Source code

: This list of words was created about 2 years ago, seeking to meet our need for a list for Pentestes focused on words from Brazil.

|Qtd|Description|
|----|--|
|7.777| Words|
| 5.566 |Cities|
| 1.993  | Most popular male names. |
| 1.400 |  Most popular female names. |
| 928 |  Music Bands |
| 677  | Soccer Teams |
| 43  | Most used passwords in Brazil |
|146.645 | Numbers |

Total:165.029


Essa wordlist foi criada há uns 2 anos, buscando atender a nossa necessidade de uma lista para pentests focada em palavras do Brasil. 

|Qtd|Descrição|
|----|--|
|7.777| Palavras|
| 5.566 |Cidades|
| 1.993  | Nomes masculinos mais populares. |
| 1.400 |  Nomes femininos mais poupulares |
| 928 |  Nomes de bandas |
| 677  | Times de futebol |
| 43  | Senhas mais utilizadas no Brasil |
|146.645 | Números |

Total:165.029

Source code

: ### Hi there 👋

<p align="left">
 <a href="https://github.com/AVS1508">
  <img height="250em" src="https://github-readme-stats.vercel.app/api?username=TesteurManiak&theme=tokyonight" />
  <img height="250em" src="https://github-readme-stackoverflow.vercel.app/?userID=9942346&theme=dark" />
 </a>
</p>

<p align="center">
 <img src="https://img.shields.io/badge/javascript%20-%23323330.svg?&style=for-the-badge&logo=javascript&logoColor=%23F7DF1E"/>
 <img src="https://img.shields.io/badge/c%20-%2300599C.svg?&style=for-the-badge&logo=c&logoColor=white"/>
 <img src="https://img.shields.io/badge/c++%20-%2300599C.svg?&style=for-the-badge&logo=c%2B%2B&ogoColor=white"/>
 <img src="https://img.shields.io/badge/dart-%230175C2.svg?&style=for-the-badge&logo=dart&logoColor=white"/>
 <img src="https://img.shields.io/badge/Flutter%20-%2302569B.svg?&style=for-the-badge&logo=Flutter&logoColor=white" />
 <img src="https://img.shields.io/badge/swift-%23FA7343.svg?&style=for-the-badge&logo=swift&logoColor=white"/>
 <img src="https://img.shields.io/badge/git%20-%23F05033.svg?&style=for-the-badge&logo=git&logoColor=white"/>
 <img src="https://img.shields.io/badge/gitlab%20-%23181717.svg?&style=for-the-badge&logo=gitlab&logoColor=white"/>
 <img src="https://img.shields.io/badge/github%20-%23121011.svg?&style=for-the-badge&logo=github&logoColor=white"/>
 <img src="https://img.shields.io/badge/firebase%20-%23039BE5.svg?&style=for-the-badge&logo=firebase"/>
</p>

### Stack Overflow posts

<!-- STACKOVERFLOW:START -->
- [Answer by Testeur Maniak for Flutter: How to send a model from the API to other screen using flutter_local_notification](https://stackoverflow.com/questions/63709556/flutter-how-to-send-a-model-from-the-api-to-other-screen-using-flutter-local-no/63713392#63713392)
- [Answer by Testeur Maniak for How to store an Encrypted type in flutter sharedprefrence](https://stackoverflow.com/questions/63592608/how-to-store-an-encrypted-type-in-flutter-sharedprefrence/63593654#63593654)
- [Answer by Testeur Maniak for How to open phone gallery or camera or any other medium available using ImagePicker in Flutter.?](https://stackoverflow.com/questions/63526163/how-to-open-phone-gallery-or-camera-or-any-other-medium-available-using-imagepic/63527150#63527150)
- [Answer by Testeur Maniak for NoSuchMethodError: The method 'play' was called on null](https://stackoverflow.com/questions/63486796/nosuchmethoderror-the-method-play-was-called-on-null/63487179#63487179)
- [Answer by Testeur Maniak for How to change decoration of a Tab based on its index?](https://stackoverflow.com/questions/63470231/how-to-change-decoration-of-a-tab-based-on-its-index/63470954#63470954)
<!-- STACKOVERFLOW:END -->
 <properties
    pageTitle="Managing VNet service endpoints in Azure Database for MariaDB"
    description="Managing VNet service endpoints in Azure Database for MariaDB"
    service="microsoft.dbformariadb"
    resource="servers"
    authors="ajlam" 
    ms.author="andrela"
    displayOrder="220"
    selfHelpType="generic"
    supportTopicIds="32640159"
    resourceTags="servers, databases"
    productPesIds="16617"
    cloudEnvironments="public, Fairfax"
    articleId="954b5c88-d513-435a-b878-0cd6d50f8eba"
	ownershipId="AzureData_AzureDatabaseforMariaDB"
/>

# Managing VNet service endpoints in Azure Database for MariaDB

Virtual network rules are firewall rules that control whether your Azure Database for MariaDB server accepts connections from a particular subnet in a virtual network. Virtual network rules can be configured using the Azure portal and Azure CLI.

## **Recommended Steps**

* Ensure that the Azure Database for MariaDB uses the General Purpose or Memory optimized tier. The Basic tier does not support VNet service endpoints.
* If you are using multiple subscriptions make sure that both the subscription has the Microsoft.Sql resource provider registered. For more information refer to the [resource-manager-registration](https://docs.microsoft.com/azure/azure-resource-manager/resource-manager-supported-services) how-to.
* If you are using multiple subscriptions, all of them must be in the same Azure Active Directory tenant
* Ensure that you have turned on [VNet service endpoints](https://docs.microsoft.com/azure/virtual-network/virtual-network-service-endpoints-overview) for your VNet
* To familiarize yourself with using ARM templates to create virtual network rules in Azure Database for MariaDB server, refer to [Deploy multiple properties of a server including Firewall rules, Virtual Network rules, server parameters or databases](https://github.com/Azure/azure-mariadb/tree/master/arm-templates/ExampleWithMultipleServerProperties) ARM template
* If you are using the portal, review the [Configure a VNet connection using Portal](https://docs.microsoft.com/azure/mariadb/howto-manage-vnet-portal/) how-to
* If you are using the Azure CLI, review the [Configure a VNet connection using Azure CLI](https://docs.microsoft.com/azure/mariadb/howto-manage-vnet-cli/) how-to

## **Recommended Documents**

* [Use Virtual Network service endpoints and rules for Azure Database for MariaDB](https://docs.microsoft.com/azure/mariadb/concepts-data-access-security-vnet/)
---
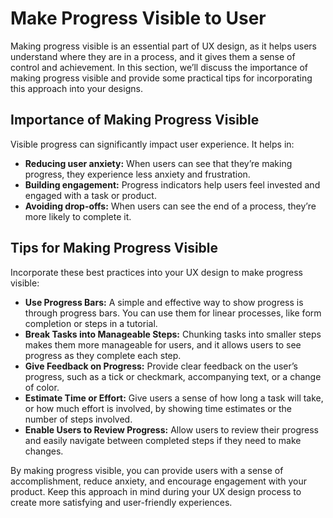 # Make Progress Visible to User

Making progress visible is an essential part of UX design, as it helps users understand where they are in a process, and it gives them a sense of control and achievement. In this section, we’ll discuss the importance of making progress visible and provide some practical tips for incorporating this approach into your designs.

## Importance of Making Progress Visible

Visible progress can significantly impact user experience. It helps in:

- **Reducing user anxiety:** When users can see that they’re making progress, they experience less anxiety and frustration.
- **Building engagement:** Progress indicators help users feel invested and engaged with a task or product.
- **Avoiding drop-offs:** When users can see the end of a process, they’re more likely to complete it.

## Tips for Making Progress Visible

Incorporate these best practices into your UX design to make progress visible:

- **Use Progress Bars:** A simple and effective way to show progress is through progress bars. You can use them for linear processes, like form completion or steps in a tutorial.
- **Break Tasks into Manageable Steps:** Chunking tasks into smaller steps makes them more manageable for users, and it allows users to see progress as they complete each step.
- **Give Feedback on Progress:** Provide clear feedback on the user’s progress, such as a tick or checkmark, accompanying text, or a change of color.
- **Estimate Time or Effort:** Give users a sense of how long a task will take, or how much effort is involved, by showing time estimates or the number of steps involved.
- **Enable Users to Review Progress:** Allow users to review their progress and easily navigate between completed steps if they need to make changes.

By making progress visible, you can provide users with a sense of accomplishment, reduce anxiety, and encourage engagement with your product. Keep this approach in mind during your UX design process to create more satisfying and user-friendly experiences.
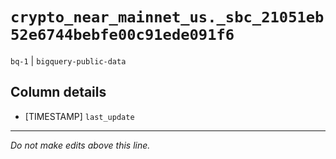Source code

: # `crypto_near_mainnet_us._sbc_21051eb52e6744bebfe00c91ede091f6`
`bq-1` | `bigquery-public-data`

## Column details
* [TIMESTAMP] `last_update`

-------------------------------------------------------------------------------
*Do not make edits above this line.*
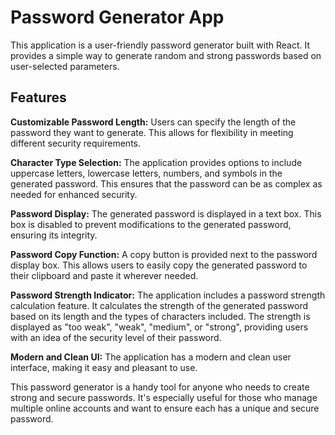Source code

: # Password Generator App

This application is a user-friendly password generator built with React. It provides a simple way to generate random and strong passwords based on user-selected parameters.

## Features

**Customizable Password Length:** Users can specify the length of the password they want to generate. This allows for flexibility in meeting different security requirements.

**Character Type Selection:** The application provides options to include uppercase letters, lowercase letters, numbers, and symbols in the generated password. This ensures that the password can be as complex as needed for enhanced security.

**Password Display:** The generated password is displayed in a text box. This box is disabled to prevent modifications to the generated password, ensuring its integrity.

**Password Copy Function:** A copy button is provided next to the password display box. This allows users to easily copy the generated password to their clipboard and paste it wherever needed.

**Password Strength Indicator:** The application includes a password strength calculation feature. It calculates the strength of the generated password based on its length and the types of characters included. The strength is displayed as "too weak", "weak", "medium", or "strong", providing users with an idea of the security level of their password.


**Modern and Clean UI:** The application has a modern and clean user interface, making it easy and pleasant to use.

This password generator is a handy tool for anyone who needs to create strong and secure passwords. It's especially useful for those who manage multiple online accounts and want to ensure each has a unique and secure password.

_WORK REQUEST_
Note how many lines in the data above have the string "subscriptions" in them, and give that number by itself.

_ANSWER TO THIS TASK_
2